Nishapur (Old Pers. Nev-shapur-nev, New Pers. niv, nik = good; Arab. Naisabur), the capital of the province of Nishapur, Persia, situated at an elevation of 3920 ft., in 36° 12' N., and 58° 40' E., about 49 m. west of Meshed. The second element of the name is that of the traditional founder Shapur, or Sapor of the Western historians. Some accounts name the first (241-272), others the second Shapur (309-379). It was once one of the four great cities of Khorasan, rivalling Rai (Rhages), "the mother of cities," in importance and population, but is now a small and comparatively unimportant place with a population of barely 15,000. It has post and telegraph offices and a lively trade in wool, cotton and dry fruits (almonds, pistachios).

Eastward of the present city, amongst the mounds and ruins of the old town, in a dilapidated chamber adjoining a bluedomed building over the grave of an imamzadeh, is the tomb of the astronomer-poet Omar Khayyam, an unsightly heap of plaster without inscription, and probably fictitious. Near it is the grave of the celebrated poet and mystic Farid ud din Attar, who was killed by the Mongols when they captured the city C. 1229.

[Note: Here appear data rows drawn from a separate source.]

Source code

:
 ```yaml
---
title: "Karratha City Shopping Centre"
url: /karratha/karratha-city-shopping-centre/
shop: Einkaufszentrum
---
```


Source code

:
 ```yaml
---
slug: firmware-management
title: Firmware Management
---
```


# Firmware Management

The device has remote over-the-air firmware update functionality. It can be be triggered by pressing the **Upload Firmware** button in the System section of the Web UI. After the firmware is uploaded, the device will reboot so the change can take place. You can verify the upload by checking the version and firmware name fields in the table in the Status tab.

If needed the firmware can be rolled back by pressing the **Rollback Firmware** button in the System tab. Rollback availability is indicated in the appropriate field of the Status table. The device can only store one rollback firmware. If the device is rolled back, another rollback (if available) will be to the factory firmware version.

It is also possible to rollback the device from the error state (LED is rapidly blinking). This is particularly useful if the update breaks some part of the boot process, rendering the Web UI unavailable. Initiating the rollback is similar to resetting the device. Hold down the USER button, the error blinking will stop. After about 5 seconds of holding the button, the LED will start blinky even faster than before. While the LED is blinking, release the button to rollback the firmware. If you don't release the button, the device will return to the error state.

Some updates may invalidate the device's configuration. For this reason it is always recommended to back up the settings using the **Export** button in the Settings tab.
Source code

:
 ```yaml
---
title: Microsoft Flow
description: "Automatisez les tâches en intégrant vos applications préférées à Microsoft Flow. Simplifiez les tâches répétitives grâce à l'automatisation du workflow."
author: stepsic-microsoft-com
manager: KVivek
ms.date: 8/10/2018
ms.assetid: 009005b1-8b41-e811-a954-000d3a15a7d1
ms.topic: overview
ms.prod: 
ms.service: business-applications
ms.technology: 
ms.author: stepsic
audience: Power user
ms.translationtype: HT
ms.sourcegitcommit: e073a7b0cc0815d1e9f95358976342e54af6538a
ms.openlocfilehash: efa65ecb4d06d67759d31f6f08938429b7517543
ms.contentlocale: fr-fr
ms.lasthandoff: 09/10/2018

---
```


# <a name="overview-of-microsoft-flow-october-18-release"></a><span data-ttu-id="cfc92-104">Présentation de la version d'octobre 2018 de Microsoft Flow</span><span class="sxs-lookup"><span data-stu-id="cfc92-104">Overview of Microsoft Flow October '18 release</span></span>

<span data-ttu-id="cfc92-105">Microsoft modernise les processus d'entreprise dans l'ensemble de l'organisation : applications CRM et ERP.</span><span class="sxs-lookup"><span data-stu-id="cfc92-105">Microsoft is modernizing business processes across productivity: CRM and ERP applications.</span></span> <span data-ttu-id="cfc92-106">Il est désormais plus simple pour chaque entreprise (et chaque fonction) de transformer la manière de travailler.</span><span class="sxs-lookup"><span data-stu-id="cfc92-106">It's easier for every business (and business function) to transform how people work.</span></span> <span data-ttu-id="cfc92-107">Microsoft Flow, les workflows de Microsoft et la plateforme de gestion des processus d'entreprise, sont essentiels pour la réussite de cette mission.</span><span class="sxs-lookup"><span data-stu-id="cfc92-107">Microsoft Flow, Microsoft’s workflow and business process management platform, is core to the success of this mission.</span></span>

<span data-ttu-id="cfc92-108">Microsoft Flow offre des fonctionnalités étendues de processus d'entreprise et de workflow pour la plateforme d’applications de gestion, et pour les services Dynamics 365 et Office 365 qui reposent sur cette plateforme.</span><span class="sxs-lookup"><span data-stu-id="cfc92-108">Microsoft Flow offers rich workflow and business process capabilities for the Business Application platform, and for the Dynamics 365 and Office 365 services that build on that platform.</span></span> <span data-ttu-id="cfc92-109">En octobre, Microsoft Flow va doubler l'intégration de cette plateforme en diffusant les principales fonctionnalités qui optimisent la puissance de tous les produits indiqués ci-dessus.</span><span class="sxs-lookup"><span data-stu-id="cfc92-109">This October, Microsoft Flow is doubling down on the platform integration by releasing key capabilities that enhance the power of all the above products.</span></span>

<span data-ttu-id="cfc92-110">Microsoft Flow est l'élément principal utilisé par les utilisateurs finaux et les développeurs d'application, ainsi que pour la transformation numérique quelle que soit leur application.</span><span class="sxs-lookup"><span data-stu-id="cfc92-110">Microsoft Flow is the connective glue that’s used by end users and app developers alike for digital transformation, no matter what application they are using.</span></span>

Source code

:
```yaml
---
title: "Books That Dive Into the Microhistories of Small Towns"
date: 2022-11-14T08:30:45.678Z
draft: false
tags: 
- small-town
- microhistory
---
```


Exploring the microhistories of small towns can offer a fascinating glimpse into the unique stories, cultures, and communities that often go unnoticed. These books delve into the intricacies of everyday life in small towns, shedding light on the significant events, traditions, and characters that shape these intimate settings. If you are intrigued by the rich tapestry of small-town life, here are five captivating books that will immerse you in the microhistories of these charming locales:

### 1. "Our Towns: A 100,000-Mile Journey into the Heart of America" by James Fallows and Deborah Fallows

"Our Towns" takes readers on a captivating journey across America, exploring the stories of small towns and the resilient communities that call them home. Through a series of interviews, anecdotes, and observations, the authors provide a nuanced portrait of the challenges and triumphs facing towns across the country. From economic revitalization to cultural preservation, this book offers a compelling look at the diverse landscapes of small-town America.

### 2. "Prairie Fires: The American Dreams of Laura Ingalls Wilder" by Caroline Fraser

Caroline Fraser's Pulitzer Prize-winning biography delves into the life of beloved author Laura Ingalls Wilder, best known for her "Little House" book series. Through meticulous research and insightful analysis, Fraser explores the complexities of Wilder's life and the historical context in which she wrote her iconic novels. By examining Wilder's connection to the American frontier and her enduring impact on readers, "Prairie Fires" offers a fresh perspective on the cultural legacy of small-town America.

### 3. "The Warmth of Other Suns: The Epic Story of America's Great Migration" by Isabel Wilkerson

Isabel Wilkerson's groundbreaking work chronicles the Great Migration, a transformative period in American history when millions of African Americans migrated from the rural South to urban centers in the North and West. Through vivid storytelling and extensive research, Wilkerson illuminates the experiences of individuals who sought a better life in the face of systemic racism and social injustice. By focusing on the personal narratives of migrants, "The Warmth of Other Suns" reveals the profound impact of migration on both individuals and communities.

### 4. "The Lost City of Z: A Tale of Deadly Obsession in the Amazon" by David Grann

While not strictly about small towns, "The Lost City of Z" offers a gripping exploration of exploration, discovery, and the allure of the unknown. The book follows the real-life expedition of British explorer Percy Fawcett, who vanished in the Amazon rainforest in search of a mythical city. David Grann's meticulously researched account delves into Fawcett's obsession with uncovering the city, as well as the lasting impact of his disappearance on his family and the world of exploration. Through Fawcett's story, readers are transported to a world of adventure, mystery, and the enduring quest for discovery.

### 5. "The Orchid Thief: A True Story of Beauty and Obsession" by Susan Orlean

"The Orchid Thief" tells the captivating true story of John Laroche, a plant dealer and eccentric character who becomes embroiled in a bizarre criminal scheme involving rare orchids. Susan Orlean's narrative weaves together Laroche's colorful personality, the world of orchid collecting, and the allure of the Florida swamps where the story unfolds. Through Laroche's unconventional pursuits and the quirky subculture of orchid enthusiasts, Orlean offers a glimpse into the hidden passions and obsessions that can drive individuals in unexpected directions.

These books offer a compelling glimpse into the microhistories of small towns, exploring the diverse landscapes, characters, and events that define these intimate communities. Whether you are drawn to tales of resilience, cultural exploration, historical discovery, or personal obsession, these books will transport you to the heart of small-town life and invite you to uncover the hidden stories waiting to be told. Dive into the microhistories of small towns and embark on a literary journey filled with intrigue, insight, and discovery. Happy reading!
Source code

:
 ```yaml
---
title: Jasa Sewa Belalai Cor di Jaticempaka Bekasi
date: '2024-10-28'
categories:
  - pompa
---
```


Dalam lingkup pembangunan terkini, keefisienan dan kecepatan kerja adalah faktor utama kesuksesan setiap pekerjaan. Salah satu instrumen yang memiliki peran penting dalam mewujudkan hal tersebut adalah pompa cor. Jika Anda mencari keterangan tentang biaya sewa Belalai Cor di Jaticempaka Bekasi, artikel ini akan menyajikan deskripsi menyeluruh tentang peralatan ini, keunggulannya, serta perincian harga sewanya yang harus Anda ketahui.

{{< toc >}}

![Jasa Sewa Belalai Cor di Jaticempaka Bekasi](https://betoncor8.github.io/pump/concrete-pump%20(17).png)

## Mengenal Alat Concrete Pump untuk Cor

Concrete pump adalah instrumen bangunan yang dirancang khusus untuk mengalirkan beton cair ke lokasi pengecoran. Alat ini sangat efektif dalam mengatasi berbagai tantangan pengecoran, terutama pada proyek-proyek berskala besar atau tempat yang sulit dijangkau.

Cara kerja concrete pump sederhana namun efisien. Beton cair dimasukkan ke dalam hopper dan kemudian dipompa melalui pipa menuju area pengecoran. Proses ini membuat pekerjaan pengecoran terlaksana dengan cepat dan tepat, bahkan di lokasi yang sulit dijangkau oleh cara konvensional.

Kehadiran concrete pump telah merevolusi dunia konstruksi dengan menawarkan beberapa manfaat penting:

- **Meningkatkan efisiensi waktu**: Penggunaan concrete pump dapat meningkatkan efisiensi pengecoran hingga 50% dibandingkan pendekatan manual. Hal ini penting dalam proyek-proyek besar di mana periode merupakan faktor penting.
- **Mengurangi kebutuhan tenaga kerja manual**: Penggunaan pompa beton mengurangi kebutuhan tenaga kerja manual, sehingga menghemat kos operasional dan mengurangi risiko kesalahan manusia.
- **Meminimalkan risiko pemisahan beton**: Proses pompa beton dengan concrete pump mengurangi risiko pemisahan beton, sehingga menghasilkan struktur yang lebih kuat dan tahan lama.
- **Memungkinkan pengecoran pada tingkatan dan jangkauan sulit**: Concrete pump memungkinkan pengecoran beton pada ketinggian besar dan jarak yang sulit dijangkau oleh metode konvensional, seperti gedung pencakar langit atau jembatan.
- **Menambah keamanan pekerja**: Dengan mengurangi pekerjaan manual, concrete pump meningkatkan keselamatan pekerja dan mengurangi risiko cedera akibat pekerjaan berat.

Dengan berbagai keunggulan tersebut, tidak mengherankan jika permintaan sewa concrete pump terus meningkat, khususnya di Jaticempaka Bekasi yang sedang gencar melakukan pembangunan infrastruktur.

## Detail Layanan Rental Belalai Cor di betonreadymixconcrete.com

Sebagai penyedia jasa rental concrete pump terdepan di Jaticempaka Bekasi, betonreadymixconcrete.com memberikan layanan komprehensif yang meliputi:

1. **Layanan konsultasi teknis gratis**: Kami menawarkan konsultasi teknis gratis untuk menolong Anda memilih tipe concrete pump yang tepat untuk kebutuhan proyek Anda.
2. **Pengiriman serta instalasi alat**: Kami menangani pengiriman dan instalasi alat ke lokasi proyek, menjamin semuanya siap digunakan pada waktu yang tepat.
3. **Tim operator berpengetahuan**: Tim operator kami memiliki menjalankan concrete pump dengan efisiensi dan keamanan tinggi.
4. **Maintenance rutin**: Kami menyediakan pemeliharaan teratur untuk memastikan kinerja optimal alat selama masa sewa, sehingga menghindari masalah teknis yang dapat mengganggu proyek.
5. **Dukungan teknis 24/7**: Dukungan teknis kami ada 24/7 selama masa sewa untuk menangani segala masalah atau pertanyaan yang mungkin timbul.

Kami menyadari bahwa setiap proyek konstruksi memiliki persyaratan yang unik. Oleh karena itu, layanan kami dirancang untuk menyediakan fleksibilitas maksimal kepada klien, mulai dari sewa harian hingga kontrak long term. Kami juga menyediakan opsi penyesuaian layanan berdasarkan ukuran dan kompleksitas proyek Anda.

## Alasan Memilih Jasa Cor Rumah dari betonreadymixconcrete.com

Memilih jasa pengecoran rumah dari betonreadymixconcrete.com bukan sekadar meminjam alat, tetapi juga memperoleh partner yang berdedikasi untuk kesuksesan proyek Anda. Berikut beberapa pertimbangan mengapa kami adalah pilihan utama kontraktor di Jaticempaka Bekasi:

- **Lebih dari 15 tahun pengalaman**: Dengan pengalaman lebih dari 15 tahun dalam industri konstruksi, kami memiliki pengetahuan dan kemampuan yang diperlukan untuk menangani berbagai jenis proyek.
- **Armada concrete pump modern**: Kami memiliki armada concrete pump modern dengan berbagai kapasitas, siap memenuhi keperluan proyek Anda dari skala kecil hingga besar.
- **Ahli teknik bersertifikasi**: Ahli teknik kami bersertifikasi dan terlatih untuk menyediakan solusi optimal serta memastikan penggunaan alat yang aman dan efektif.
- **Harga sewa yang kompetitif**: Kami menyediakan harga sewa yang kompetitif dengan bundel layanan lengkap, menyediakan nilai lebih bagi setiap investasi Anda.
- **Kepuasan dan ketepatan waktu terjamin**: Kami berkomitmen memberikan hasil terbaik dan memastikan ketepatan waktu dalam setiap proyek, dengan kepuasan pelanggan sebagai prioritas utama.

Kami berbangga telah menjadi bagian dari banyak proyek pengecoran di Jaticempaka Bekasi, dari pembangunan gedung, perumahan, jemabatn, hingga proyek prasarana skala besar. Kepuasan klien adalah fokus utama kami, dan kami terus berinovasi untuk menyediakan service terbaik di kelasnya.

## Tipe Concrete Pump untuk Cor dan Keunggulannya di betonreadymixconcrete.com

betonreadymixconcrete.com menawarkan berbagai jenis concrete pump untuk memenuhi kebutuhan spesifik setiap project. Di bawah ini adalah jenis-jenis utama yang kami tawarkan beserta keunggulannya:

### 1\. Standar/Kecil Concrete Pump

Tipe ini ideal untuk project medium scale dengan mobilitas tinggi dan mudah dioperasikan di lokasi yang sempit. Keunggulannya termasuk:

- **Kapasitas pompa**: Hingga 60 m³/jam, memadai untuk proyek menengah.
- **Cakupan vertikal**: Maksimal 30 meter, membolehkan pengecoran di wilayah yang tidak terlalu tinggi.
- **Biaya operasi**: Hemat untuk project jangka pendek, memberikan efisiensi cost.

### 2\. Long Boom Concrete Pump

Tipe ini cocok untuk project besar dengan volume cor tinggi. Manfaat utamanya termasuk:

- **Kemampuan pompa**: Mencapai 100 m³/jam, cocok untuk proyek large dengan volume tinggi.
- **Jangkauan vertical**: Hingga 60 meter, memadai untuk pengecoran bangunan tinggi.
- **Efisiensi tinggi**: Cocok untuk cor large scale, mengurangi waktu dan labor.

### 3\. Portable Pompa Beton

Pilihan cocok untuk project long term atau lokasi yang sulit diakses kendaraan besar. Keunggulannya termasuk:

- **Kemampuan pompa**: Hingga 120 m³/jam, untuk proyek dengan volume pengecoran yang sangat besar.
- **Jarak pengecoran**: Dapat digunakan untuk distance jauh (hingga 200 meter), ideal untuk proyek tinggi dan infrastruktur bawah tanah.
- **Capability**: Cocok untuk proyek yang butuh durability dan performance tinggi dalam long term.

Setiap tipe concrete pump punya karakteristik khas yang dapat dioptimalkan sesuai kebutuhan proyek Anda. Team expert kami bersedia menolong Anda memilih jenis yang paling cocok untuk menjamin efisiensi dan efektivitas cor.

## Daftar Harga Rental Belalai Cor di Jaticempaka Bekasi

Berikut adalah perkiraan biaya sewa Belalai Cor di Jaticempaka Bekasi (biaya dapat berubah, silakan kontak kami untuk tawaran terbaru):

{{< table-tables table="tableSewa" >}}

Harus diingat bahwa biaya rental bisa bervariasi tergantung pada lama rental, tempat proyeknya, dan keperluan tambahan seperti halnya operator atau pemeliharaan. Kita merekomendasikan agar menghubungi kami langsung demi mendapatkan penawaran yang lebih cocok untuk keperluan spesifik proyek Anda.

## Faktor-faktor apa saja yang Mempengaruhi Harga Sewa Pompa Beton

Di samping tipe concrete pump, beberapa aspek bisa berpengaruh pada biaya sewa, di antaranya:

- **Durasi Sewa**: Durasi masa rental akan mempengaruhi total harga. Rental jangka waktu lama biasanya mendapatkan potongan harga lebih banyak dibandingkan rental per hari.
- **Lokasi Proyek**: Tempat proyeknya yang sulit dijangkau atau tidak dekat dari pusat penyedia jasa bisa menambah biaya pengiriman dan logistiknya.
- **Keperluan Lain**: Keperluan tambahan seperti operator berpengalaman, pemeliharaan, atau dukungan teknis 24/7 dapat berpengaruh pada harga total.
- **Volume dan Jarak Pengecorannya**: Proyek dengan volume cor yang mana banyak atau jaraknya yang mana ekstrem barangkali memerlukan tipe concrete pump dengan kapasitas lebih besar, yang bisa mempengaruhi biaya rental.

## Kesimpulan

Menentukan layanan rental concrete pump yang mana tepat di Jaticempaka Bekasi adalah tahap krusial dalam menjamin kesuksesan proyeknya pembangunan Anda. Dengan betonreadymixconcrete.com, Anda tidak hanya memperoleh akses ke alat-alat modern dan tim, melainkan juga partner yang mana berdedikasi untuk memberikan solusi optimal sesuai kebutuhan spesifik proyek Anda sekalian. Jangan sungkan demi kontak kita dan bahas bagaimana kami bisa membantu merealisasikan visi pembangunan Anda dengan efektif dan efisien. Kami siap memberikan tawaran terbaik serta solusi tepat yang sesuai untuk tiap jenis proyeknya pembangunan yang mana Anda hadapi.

Nishapur was an important place during the 5th century, for Yazdegerd II. (438-457) mostly resided there. During the latter Sassanids it is seldom mentioned, and when the Arabs came to Khorasan (641-642) it was of so little importance that, as Tabari relates, it did not even have a garrison. Under the Tahirids (820-872) it became a flourishing town and rose to great importance during the Samanids (874-999). Toghrul, the first ruler of the Seljuk dynasty, made Nishapur his residence in 1037. In 1153 the Ghuzz Turkomans overran the country and partly destroyed town and suburbs. In 1208 most of the town was destroyed by an earthquake. The town was hardly rebuilt when it was again destroyed, this time by the Mongols (April 1221) and so effectually that, completely levelled to the ground, it was turned into a vast barley field. The city was again rebuilt, suffered again at the hands of the Mongols (1269) and from another great earthquake (1280), and never again rose to its former greatness. (A. H.-S.)